[quote]LIFTICVSMAXIMVS wrote:
countingbeans wrote:
LIFTICVSMAXIMVS wrote:
Berserkergang wrote:
Making money without working is parasitism.
It’s that fucking twisted mindset “getting rich without working and producing anything” which is killing our economy.
Owning stock is not passive in the least.
no management powers = absolutely passive.
How does an investor decide which stocks to pick. Even choosing a fund manager requires activity. [/quote]
You don’t get it, and we are looking two sides of the same coin.
The act of choosing and buying stock takes “activity” on your part yes, but owning stock is passive. You cannot collectively report earned income & interest and dividends anywhere.
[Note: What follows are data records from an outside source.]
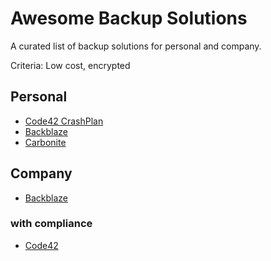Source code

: # Awesome Backup Solutions
A curated list of backup solutions for personal and company.

Criteria: Low cost, encrypted

## Personal

- [Code42 CrashPlan](https://www.code42.com/store/)
- [Backblaze](https://secure.backblaze.com/buy.htm)
- [Carbonite](http://www.carbonite.com/backup/pricing-plans/personal-plans)


## Company

- [Backblaze](https://www.backblaze.com/business.html#business-contact)



### with compliance

- [Code42](https://www.code42.com/security/)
Not on financials, not on a 1040, not on a 1065, nowhere.
If you do not partake in management (actively participate) of a corporation of which you own, it is passive income by definition. (And even then earned income (salaries) are reported separately from investment income.)
[quote] A Stockholder provides businessman with needed capital to produce goods.
instead of businessman use corporation, and put the period after capital and then your sentence is accurate. Otherwise your making a lot of assumptions.
Well, what would a corporation do with out investors to provide them capital. [/quote]
There are quite a few alternatives to equity financing.
[quote]He shares in on the profits of a successful company but he also suffers the losses too.
Yes and no. Your share of the profits are dividends, the corp retains more than it pays out, and debt financing is much cheaper and more beneficial, so bond holders often get paid first and more per dollar invested.
The only loses shareholders suffer are the initial investment. The corp’s losses are so much more substantial, it’s not even remotely close to comparable enough to use the word share.
If his stock loses value does he not suffer? If the company goes bankrupt does he not suffer a total loss?
[/quote]
ALL the shareholder loses is the INITIAL investment. That is it. If you buy $1,000 of stock, at $10 a share today, and it is worth zero tomorrow what have you lost? If you said $1,000 you are correct. That is it. What has the corporation lost? Quite a bit more than $1,000. The word share doesn’t fit this situation.